A souvenir of Lenny

LENOX — Get ready. The Leonard Bernstein remembrance machine is coming down the road, rumbling toward Tanglewood in the worldwide commemoration of the centenary of the master's birth.

In a preview of things to come, the dying Bernstein and the Tanglewood Music Center Orchestra are featured in recently rediscovered video footage now available online. You can see them rehearsing the second movement of Copland's Symphony No. 3 for performance during the waning weeks of the 1990 Tanglewood season.                                                                                                                                                           
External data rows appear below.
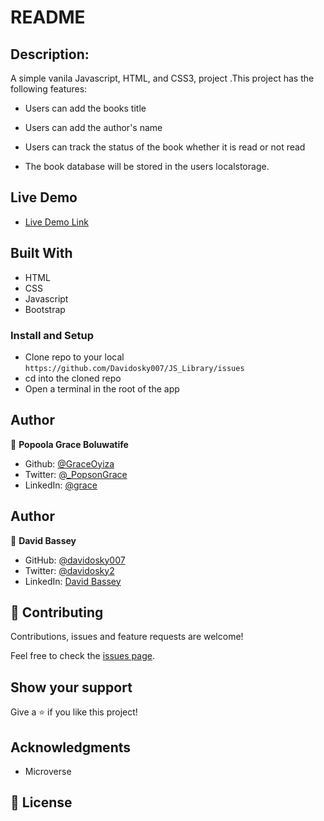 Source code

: # README

## Description:

A simple vanila Javascript, HTML, and CSS3, project .This project has the following features:

- Users can add the books title 

- Users can add the author's name

- Users can track the status of the book whether it is read or not read

-  The book database will be stored in the users localstorage.


## Live Demo

- [Live Demo Link](https://booktransaction2021.herokuapp.com/)


## Built With
- HTML
- CSS
- Javascript
- Bootstrap

### Install and Setup

- Clone repo to your local `https://github.com/Davidosky007/JS_Library/issues`
- cd into the cloned repo
- Open a terminal in the root of the app


## Author

👤 **Popoola Grace Boluwatife**

- Github: [@GraceOyiza](https://github.com/GraceOyiza)
- Twitter: [@_PopsonGrace](https://twitter.com/_PopsonGrace)
- LinkedIn: [@grace](https://www.linkedin.com/in/grace-popoola)

## Author

👤 **David Bassey**

- GitHub: [@davidosky007](https://github.com/davidosky007)
- Twitter: [@davidosky2](https://twitter.com/Davidosky2)
- LinkedIn: [David Bassey](https://www.linkedin.com/in/david-bassey-akan/)

## 🤝 Contributing

Contributions, issues and feature requests are welcome!

Feel free to check the [issues page](https://github.com/Davidosky007/JS_Library/issues).

## Show your support

Give a ⭐️ if you like this project!

## Acknowledgments

- Microverse


## 📝 License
That concert, and a Boston Symphony Orchestra sequel that Bernstein conducted five days later, were the last concerts he ever conducted. He died six weeks later at 72. Copland, his colleague and friend, died at 90 two months after that.                                                                                                                                            

The 44-minute video, made by Boston's WGBH, is the first in a series of recordings, interviews and other archival materials being posted as "The Bernstein Experience" on the website Classical.org. The initial release is both an inspiring and a dispiriting affair.                                                                                                         

To beat Copland's ideas into music, the shrunken, bloated Bernstein struggles against his infirmities and the players' uncertainties. As he starts the session, you hear him compare his troubles to Job's. "If it isn't one thing," he mutters, "it's another." The playing is rough, the tempos slow even by Bernstein standards.               

Humphrey Burton sets the scene in his Bernstein biography: "At the first rehearsal of Copland's Third Symphony many of the students were tired after a party the night before and unfamiliar with the Copland idiom. Bernstein became so testy that he asked Mark Stringer [an assistant], who was attending Tanglewood as an auditor, to take over. During the next two days Stringer licked the symphony into shape. Bernstein resumed work after a three-day rest and it seemed as if he had turned a corner."                                                                                                                                                                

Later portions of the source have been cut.